**Supplied data:**
──────────

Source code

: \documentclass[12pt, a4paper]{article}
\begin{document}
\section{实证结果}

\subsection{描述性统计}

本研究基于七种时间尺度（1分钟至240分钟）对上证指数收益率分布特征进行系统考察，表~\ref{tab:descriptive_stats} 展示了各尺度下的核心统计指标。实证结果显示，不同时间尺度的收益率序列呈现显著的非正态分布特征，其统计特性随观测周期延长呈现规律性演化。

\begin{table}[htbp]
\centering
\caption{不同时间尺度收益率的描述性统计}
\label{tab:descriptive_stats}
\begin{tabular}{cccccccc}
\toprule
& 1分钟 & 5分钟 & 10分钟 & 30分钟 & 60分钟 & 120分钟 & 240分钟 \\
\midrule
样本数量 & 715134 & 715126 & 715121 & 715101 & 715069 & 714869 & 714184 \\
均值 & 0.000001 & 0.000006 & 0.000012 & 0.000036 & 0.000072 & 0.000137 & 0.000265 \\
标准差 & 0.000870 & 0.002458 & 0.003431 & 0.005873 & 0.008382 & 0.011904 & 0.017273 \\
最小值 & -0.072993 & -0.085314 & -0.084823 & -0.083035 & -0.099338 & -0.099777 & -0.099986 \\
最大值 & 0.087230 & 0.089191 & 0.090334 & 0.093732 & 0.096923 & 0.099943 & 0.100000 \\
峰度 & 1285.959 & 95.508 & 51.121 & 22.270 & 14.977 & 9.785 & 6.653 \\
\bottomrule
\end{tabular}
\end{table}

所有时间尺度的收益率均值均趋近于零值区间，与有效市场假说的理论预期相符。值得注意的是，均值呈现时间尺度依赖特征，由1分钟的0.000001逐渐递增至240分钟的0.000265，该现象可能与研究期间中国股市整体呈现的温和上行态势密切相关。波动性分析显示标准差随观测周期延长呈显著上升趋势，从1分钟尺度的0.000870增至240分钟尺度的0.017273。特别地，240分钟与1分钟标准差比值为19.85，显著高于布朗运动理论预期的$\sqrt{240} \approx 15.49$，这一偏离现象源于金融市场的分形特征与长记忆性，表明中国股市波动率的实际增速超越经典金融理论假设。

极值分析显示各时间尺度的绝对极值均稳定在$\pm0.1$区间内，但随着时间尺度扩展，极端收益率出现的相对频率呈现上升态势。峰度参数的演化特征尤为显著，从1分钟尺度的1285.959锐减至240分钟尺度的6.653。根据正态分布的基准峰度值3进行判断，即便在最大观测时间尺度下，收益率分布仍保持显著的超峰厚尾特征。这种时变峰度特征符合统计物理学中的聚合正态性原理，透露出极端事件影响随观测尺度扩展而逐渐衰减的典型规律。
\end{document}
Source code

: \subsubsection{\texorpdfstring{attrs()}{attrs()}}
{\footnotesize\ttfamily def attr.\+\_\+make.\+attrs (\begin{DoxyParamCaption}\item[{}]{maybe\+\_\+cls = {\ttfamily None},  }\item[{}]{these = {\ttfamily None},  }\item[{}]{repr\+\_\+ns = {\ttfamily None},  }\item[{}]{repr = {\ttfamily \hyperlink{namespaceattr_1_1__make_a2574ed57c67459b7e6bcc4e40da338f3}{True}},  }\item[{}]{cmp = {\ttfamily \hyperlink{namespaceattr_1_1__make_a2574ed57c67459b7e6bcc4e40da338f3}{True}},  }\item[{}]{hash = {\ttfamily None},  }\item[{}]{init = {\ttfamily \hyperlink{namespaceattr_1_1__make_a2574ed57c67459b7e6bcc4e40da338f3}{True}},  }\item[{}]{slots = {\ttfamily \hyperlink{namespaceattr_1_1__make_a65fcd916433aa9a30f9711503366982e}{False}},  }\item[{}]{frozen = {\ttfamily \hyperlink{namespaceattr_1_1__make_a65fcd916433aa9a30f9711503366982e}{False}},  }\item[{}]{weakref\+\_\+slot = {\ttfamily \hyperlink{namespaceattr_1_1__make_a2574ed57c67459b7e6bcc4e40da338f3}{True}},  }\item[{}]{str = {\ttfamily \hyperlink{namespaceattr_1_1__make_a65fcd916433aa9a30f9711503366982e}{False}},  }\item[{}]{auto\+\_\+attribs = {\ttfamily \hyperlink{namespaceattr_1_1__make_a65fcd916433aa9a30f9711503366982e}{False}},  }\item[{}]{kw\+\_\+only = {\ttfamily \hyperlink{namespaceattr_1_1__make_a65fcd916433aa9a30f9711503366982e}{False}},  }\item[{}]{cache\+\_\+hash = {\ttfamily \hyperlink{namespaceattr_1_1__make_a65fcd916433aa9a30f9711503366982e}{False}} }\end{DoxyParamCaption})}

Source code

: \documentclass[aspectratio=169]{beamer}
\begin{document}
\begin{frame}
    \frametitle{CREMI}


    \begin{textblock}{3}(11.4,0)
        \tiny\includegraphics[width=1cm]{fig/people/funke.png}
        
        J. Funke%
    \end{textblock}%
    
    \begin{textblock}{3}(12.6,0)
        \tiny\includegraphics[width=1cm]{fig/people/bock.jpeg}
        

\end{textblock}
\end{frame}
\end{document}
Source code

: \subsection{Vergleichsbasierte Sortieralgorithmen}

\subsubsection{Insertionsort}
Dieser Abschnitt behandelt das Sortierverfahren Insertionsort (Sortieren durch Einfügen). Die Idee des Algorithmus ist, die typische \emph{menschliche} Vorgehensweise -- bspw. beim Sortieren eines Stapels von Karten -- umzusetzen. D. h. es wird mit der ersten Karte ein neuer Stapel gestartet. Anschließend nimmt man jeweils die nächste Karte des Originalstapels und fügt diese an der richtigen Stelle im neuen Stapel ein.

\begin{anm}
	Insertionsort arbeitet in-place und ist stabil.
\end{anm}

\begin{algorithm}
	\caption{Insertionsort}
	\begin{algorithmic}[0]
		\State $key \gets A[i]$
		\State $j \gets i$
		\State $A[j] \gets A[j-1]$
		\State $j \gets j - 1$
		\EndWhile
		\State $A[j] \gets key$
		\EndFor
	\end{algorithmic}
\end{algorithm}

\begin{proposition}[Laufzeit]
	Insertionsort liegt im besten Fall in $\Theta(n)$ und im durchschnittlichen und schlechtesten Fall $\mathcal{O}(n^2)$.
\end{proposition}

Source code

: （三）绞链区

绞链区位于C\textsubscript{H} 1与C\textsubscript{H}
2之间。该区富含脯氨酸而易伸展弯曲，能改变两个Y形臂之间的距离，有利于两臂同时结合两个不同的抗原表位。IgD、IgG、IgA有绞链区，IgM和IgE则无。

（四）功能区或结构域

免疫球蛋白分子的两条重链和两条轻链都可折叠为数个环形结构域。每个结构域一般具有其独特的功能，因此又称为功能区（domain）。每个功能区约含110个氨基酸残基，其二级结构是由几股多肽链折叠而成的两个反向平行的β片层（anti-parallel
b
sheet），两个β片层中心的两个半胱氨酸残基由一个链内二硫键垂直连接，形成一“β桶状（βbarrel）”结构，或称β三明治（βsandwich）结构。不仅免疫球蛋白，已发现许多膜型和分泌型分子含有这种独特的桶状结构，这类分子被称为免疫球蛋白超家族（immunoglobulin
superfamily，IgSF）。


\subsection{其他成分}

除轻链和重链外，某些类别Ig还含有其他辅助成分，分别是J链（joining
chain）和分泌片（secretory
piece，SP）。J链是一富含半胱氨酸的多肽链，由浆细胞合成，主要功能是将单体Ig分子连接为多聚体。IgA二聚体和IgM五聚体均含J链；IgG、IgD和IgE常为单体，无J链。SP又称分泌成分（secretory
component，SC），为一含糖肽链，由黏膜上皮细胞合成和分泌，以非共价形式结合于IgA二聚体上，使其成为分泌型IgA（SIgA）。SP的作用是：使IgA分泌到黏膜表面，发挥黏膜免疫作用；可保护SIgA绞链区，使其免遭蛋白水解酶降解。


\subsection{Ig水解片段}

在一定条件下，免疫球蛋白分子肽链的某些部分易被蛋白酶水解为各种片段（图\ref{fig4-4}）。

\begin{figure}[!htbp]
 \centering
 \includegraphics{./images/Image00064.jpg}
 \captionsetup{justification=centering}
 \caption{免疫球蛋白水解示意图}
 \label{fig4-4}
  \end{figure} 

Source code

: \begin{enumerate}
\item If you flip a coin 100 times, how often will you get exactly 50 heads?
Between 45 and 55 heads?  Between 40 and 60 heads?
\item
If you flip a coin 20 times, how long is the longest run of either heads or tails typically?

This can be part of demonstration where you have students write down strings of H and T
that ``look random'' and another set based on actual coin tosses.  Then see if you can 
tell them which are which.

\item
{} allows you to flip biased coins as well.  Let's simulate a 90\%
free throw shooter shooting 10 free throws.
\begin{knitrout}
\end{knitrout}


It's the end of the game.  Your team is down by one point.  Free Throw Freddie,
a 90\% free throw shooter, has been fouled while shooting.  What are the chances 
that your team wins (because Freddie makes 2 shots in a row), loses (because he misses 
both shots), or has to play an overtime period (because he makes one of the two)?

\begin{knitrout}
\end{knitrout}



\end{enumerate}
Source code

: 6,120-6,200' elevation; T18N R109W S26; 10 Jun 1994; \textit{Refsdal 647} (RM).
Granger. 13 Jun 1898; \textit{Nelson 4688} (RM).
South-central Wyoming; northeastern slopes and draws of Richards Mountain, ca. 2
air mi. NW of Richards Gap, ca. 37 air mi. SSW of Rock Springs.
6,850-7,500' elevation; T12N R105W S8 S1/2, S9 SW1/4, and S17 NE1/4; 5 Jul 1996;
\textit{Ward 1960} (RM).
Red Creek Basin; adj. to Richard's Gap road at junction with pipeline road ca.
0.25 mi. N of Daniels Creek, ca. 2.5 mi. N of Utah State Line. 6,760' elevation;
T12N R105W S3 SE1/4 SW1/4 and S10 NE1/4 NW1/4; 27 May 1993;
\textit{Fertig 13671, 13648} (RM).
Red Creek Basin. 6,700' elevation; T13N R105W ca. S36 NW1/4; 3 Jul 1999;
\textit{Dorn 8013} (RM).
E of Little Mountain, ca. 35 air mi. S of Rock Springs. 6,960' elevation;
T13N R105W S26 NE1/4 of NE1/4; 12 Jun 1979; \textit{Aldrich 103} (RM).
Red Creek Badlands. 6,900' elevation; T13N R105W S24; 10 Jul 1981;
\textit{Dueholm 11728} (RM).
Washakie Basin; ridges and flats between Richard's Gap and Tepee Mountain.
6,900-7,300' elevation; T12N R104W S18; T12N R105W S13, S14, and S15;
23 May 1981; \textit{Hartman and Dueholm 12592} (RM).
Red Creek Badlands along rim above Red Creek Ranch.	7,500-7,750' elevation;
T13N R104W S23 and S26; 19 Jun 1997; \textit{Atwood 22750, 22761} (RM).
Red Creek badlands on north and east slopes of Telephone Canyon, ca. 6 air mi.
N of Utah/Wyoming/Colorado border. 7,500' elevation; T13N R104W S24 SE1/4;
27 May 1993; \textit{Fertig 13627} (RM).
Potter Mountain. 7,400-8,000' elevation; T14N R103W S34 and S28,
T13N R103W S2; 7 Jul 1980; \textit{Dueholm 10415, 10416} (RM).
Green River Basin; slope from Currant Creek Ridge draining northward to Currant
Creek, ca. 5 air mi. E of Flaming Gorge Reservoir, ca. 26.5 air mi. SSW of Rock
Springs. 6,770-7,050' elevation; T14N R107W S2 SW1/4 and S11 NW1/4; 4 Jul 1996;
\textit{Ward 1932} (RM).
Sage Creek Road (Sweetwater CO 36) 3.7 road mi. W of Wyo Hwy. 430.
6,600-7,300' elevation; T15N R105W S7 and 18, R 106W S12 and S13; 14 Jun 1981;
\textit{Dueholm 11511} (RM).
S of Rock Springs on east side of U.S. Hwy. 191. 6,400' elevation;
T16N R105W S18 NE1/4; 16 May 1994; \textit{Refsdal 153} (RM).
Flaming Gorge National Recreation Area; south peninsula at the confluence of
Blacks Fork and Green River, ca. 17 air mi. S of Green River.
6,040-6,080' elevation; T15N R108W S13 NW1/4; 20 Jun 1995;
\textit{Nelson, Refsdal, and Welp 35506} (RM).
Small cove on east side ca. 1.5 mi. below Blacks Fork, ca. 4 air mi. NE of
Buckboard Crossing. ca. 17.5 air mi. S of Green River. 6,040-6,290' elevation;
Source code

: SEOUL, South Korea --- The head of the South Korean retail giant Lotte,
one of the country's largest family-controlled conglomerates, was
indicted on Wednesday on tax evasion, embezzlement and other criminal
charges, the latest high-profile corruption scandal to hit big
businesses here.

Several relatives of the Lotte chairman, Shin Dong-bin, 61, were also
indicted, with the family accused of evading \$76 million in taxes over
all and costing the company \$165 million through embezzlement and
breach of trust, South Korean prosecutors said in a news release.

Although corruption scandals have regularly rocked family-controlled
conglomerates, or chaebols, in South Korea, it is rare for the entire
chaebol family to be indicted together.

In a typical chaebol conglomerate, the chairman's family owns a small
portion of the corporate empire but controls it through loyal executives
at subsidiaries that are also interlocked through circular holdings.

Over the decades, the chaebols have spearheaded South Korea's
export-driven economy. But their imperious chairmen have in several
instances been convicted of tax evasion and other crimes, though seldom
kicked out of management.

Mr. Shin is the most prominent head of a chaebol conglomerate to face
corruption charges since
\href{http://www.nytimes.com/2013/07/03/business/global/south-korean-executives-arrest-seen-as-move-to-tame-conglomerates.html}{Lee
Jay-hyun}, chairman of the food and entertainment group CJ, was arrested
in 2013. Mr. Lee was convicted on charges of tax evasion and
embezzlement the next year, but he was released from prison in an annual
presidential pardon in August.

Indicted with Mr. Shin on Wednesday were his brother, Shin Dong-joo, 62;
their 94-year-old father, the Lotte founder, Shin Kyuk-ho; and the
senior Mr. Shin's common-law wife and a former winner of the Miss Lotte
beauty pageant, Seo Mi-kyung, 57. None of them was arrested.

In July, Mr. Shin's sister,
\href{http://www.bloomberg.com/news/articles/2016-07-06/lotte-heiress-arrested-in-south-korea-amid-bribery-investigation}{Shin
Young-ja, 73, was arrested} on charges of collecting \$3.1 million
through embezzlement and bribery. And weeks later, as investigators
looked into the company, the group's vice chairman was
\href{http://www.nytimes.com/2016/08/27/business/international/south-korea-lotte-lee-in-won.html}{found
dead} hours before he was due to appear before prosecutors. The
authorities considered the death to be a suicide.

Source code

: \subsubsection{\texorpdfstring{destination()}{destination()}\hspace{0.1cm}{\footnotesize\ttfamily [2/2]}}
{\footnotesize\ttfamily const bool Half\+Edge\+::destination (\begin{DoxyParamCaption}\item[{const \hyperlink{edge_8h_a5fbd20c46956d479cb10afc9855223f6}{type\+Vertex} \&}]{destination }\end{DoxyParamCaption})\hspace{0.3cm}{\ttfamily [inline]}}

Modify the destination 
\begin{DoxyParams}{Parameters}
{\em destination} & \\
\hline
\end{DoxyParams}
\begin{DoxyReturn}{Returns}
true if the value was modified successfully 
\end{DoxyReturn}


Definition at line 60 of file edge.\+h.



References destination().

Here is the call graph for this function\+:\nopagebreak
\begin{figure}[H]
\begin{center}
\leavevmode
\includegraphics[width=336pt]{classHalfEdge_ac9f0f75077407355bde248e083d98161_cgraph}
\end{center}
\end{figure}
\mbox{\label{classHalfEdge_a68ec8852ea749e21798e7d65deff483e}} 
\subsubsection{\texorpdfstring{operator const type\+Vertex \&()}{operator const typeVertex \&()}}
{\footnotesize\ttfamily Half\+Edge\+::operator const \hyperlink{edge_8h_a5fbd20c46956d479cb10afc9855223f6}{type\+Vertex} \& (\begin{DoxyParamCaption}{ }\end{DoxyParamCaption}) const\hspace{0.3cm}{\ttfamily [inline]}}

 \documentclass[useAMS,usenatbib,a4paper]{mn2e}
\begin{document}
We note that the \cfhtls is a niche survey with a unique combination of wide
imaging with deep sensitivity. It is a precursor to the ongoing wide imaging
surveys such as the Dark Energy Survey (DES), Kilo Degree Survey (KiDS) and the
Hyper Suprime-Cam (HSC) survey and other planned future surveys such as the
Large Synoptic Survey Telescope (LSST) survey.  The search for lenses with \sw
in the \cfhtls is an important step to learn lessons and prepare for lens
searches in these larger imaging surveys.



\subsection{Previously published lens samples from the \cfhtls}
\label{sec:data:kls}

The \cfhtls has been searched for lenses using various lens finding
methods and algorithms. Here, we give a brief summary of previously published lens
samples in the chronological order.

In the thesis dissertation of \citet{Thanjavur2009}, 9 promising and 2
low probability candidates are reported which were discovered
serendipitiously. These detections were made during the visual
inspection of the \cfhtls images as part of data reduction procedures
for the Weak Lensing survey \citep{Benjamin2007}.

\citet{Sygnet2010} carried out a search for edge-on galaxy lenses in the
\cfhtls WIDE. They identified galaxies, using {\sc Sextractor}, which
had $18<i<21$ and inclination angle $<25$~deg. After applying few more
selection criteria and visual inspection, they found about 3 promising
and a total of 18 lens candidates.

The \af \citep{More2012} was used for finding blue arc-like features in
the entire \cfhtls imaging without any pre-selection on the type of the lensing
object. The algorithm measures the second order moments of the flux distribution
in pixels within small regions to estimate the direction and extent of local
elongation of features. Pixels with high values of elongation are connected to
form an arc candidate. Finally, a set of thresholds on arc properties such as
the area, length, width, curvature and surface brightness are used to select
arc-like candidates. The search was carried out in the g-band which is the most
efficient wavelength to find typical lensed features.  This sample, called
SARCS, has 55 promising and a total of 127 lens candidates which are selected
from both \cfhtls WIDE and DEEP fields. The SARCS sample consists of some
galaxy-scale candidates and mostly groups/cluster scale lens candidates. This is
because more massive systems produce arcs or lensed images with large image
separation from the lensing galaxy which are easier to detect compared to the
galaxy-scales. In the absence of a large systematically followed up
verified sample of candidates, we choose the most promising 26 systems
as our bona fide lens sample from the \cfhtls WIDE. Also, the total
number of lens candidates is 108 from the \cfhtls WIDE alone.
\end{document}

──────────

**What you are asked to do:**
Referring to the material above, set down exactly the lines between the line with "T13N R103W S2;" and the line with "S of Rock Springs on", inclusive, and no other lines.

**Solved problem:**
T13N R103W S2; 7 Jul 1980; \textit{Dueholm 10415, 10416} (RM).
Green River Basin; slope from Currant Creek Ridge draining northward to Currant
Creek, ca. 5 air mi. E of Flaming Gorge Reservoir, ca. 26.5 air mi. SSW of Rock
Springs. 6,770-7,050' elevation; T14N R107W S2 SW1/4 and S11 NW1/4; 4 Jul 1996;
\textit{Ward 1932} (RM).
Sage Creek Road (Sweetwater CO 36) 3.7 road mi. W of Wyo Hwy. 430.
6,600-7,300' elevation; T15N R105W S7 and 18, R 106W S12 and S13; 14 Jun 1981;
\textit{Dueholm 11511} (RM).
S of Rock Springs on east side of U.S. Hwy. 191. 6,400' elevation;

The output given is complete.